Tebliğname No : 2 - 2010/124305MAHKEMESİ : Buldan Asliye Ceza MahkemesiTARİHİ : 07/07/2009NUMARASI : 2009/68 (E) ve 2009/109 (K)SUÇ : Elektrik enerjisi hırsızlığı Dosya incelenerek gereği düşünüldü: Bozma sonrası yapılan yargılamaya ve dosya içeriğine göre diğer temyiz itirazları yerinde görülmemiştir.

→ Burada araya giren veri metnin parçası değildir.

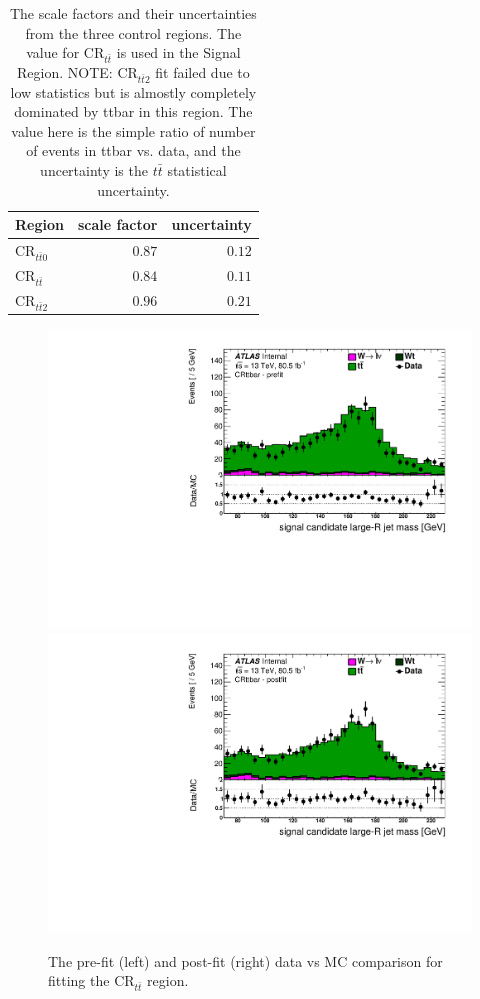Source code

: \begin{table}
  \centering
  \caption{The \ttbar scale factors and their uncertainties from the three \ttbar
control regions. The value for $\text{CR}_{t\bar{t}}$ is used in the Signal Region. NOTE:
$\text{CR}_{t\bar{t}2}$ fit failed due to low statistics but is almostly completely dominated
by ttbar in this region.  The value here is the simple ratio of number of events in ttbar
vs. data, and the uncertainty is the $t\bar{t}$ statistical uncertainty.}
  \begin{tabular}{@{}lrr@{}}
    \toprule
    Region & scale factor & uncertainty \\
    \midrule
    $\text{CR}_{t\bar{t}0}$ & $0.87$ & $0.12$ \\
    $\text{CR}_{t\bar{t}}$  & $0.84$ & $0.11$ \\
    $\text{CR}_{t\bar{t}2}$ & $0.96$ & $0.21$ \\
    \bottomrule
  \end{tabular}
  \label{table:ttbar_kfactors}
\end{table}

\begin{figure}[!htbp]
\centering
\includegraphics[width=0.49\linewidth]{figures/backgrounds/ttbar_prefit} \hfill
\includegraphics[width=0.49\linewidth]{figures/backgrounds/ttbar_postfit}
\caption{The pre-fit (left) and post-fit (right) data vs MC comparison for fitting the $\text{CR}_{t\bar{t}}$ region.}
\label{sec:background:ttbar_fit}
\end{figure}

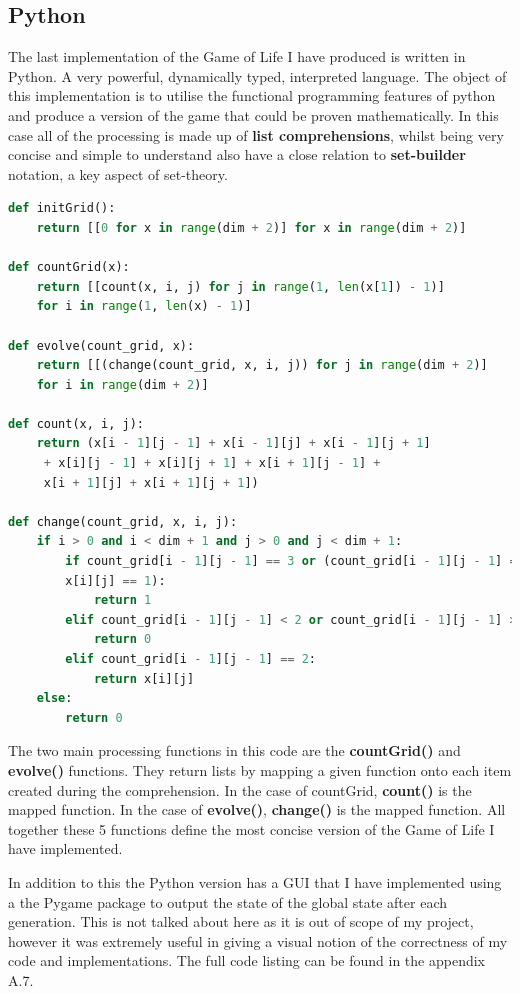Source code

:\documentclass[11pt]{article} %
\begin{document}
\subsection{Python}
The last implementation of the Game of Life I have produced is written in Python. A very powerful, dynamically typed, interpreted language. The object of this implementation is to utilise the functional programming features of python and produce a version of the game that could be proven mathematically. In this case all of the processing is made up of {\bf list comprehensions}, whilst being very concise and simple to understand also have a close relation to {\bf set-builder} notation, a key aspect of set-theory.
\begin{lstlisting}[language=Python,caption={A Python Game of Life using List Comprehensions}]
def initGrid():
    return [[0 for x in range(dim + 2)] for x in range(dim + 2)]
    
def countGrid(x):
    return [[count(x, i, j) for j in range(1, len(x[1]) - 1)]
    for i in range(1, len(x) - 1)]    

def evolve(count_grid, x):
    return [[(change(count_grid, x, i, j)) for j in range(dim + 2)]
    for i in range(dim + 2)]

def count(x, i, j):
    return (x[i - 1][j - 1] + x[i - 1][j] + x[i - 1][j + 1]
     + x[i][j - 1] + x[i][j + 1] + x[i + 1][j - 1] +
     x[i + 1][j] + x[i + 1][j + 1])
     
def change(count_grid, x, i, j):
    if i > 0 and i < dim + 1 and j > 0 and j < dim + 1:
        if count_grid[i - 1][j - 1] == 3 or (count_grid[i - 1][j - 1] == 2 and
        x[i][j] == 1):
            return 1
        elif count_grid[i - 1][j - 1] < 2 or count_grid[i - 1][j - 1] > 3:
            return 0
        elif count_grid[i - 1][j - 1] == 2:
            return x[i][j]
    else:
        return 0     
\end{lstlisting}
The two main processing functions in this code are the {\bf countGrid()} and {\bf evolve()} functions. They return lists by mapping a given function onto each item created during the comprehension. In the case of countGrid, {\bf count()} is the mapped function. In the case of {\bf evolve()}, {\bf change()} is the mapped function. All together these 5 functions define the most concise version of the Game of Life I have implemented.

In addition to this the Python version has a GUI that I have implemented using a the Pygame package to output the state of the global state after each generation. This is not talked about here as it is out of scope of my project, however it was extremely useful in giving a visual notion of the correctness of my code and implementations. The full code listing can be found in the appendix A.7.
\end{document}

Ancak; 1- Sayacın akım ve gerilim bobini arasındaki çengel düşürülmek sureti ile hakkında kaçak elektrik tespit tutanağı düzenlenen sanığın kaçak elektrik kullanmadığını, sayaca müdahale etmediğini savunması karşısında, suç tarihi öncesi ve sonrası birer yıllık enerji tüketim ekstreleri getirtilerek tutanak tarihinden önceki ve sonraki tüketimler karşılaştırılıp, tutanak tarihinden sonra aylık tüketim ortalamalarında bariz bir artış olup olmadığı ve ihtilaflı dönemdeki tüketimin kurulu güce uygun olup olmadığı hususunda bilirkişiden ek rapor alınıp, tüketimde bariz artış varsa bunun nedeni sanığa sorulup açıklattırılarak sonucuna göre, sanığının hukuki durumunun takdir ve tayini gerekirken bu hususlar araştırılmadan yetersiz bilirkişi raporuna dayanılarak eksik kovuşturma ile yazılı şekilde mahkumiyet hükmü kurulması, 2- Katılan kurumun cevabi yazısında sayaca ait mühürleme tutanağının bulunamadığının bildirilmesi, katılan kurum görevlisi olan tutanak tanığı Y.Y...'ın tutanak anında sayaç üzerinde kurum mührünün bulunmadığına ilişkin yeminli beyanı, bilirkişi raporundaki suça konu sayaç üzerinde kurum mührü bulunmadığına dair değerlendirme ve kaçak elektrik tespit tutanağında sayacın öncesinde mühürlü olduğuna ilişkin bilgi bulunmaması karşısında, katılan kurum mührü ile mühürlü bulunmayan sayaca müdahale ile kaçak elektrik kullanma suçunun,765 Sayılı TCK.’nun 491.maddesinin ilk fıkrası kapsamında değerlendirilmesi gerektiği gözetilmeden, yazılı şekilde anılan yasanın 492.maddesinin 2.fıkrası ile uygulama yapılması, 3-Avukatlık Asgari Ücret Tarifesinin 13/1. maddesi uyarınca, kamu davasına katılma üzerine, mahkumiyete karar verilmiş ise vekili bulunan katılan lehine, vekil duruşmalara katılmamış olsa dahi, Tarifenin ikinci kısım ikinci bölümünde belirlenen avukatlık ücretinin sanığa yükletilmesi gerektiği gözetilmeyerek dilekçe yazım ücretine hükmedilmiş olması, Bozmayı gerektirmiş, sanık müdafii ve katılan vekilinin temyiz itirazları bu itibarla yerinde görülmüş olduğundan hükmün bu sebeplerden dolayı istem gibi BOZULMASINA, 21.02.2012 tarihinde oybirliğiyle karar verildi.